**Task directions**: Work through the data line by line, gathering every line that has the word "href".

Extracted information Start Marker

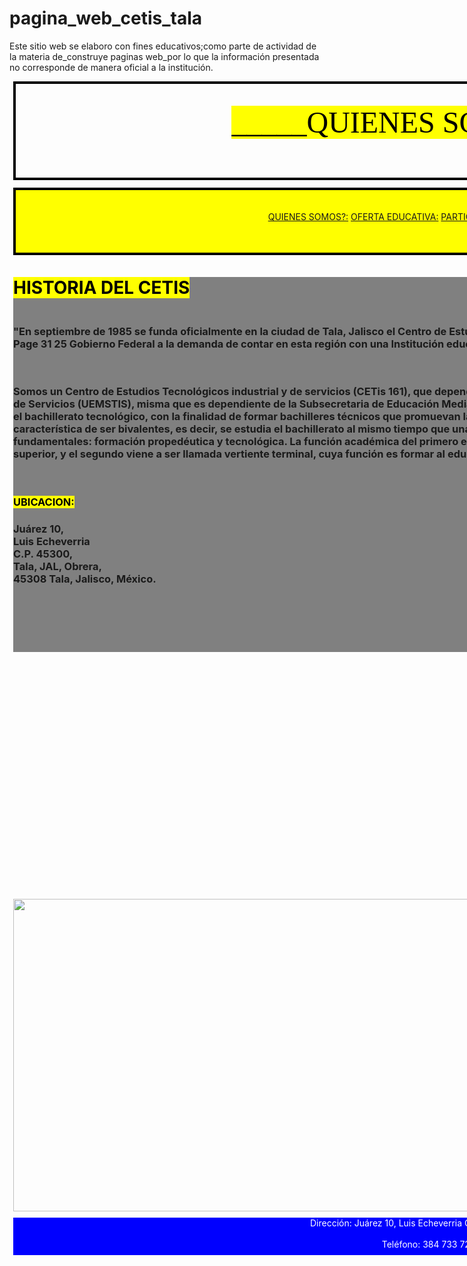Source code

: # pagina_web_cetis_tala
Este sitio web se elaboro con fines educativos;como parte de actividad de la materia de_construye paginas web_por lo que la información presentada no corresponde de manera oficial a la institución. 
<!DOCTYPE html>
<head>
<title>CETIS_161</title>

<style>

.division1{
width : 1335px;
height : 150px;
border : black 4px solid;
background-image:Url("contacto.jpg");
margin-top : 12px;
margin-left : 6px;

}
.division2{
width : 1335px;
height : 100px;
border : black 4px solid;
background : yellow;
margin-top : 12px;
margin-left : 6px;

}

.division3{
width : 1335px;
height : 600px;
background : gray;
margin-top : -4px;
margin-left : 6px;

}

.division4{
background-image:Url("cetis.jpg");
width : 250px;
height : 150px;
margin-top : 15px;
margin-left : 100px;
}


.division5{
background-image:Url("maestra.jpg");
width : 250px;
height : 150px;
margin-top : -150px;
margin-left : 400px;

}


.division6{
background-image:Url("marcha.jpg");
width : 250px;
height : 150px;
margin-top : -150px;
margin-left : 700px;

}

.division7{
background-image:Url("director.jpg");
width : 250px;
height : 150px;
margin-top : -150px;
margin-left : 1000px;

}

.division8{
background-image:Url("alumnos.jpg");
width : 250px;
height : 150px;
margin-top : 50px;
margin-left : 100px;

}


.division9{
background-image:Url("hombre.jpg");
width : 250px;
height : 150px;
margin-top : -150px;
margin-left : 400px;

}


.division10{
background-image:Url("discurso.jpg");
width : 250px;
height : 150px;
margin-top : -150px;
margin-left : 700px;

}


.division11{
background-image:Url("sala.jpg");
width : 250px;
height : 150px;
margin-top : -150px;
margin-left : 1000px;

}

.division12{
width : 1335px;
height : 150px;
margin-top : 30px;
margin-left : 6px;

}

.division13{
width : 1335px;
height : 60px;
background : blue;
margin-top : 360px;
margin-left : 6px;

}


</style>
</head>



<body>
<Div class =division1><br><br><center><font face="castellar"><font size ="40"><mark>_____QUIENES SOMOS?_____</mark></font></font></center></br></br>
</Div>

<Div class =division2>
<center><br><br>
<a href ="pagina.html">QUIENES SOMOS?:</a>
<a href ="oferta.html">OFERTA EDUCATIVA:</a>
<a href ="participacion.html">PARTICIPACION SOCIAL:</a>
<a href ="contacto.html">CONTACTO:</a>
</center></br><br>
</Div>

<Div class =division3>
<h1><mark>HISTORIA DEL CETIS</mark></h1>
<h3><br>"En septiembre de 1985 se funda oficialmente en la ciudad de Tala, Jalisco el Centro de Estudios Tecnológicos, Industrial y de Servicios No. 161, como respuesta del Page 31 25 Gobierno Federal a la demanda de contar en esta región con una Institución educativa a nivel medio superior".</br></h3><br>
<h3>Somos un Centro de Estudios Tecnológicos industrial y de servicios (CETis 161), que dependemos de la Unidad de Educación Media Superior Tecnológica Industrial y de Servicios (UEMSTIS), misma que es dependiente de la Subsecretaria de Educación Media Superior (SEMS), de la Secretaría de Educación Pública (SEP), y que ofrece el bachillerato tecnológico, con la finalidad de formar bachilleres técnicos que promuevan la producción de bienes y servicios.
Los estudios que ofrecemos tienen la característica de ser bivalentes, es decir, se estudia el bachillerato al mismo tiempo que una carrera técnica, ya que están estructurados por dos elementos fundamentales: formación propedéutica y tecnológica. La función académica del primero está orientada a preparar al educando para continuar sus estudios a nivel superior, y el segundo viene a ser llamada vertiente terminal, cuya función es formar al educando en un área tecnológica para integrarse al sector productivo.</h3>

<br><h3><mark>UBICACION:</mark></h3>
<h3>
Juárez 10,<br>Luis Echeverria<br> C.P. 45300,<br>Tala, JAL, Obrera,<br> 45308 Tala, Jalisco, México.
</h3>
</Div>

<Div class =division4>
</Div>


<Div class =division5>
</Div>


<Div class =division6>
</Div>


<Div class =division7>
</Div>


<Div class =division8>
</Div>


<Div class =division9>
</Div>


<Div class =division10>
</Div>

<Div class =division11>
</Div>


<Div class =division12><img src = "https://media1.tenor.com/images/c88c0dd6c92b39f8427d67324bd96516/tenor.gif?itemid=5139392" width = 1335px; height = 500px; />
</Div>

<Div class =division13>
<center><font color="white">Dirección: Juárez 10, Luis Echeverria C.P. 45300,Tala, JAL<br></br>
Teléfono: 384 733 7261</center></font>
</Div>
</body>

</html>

Extracted information End Marker
Extracted information Start Marker

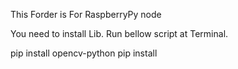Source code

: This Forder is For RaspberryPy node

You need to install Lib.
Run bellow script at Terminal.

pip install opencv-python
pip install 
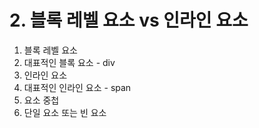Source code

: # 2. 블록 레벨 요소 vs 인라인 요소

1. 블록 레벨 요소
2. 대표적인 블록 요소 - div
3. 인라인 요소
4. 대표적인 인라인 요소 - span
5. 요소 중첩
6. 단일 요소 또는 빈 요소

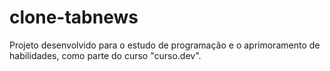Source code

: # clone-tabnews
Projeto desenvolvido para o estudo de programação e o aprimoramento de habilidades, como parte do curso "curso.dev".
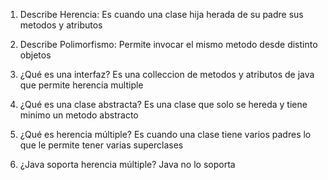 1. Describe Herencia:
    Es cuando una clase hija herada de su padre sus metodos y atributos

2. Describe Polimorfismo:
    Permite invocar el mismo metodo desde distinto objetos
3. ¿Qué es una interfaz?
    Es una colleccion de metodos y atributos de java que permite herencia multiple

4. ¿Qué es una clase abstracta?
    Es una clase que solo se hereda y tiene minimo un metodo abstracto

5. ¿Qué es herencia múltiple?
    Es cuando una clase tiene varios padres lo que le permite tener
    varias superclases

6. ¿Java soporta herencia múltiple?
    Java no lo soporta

Extracted information End Marker

**Result of the exercise**:
<a href ="pagina.html">QUIENES SOMOS?:</a>
<a href ="oferta.html">OFERTA EDUCATIVA:</a>
<a href ="participacion.html">PARTICIPACION SOCIAL:</a>
<a href ="contacto.html">CONTACTO:</a>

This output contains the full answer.